_Work instruction_
Search the records below for "الخارجية" and copy every line it turns up in.

_Task input_
___
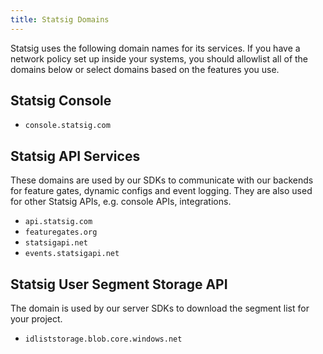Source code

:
 ```yaml
---
title: Statsig Domains
---
```


Statsig uses the following domain names for its services. If you have a network policy set up inside your systems, you should allowlist
all of the domains below or select domains based on the features you use.

## Statsig Console

- `console.statsig.com`

## Statsig API Services

These domains are used by our SDKs to communicate with our backends for feature gates, dynamic configs and event logging. They are also used for other Statsig APIs, e.g. console APIs, integrations.

- `api.statsig.com`
- `featuregates.org`
- `statsigapi.net`
- `events.statsigapi.net`

## Statsig User Segment Storage API

The domain is used by our server SDKs to download the segment list for your project.

- `idliststorage.blob.core.windows.net`
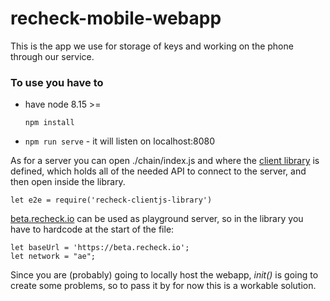 # recheck-mobile-webapp
This is the app we use for storage of keys and working on the phone through our service.

### To use you have to 

- have node 8.15 >=

    ``` npm install ```

- ```npm run serve``` - it will listen on localhost:8080

As for a server you can open ./chain/index.js and where the [client library](https://github.com/ReCheck-io/recheck-clientjs-library) is defined, which holds all of the needed API to connect to the server, and then open inside the library.

```let e2e = require('recheck-clientjs-library')```

[beta.recheck.io](https://beta.recheck.io/) can be used as playground server, so in the library you have to hardcode at the start of the file:

```
let baseUrl = 'https://beta.recheck.io';
let network = "ae";
```

Since you are (probably) going to locally host the webapp, _init()_ is going to create some problems, so to pass it by for now this is a workable solution. 
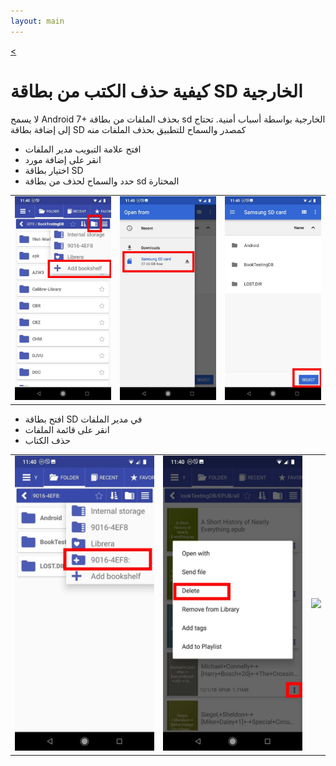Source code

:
 ```yaml
---
layout: main
---
```

[<](/wiki/faq)

# كيفية حذف الكتب من بطاقة SD الخارجية

لا يسمح Android 7+ بحذف الملفات من بطاقة sd الخارجية بواسطة
أسباب أمنية.
تحتاج إلى إضافة بطاقة SD كمصدر والسماح للتطبيق بحذف الملفات منه

* افتح علامة التبويب مدير الملفات
* انقر على إضافة مورد
* اختيار بطاقة SD
* حدد والسماح لحذف من بطاقة sd المختارة

||||
|-|-|-|
|![](1.jpg)|![](2.jpg)|![](3.jpg)|

* افتح بطاقة SD في مدير الملفات
* انقر على قائمة الملفات
* حذف الكتاب

||||
|-|-|-|
|![](4.jpg)|![](5.jpg)|![](6.jpg)|
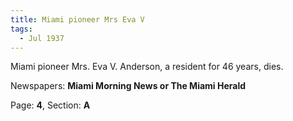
 ```yaml
---  
title: Miami pioneer Mrs Eva V  
tags:  
  - Jul 1937  
---  
```

  
Miami pioneer Mrs. Eva V. Anderson, a resident for 46 years, dies.  
  
Newspapers: **Miami Morning News or The Miami Herald**  
  
Page: **4**, Section: **A**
___
_Solved exercise_
# كيفية حذف الكتب من بطاقة SD الخارجية
لا يسمح Android 7+ بحذف الملفات من بطاقة sd الخارجية بواسطة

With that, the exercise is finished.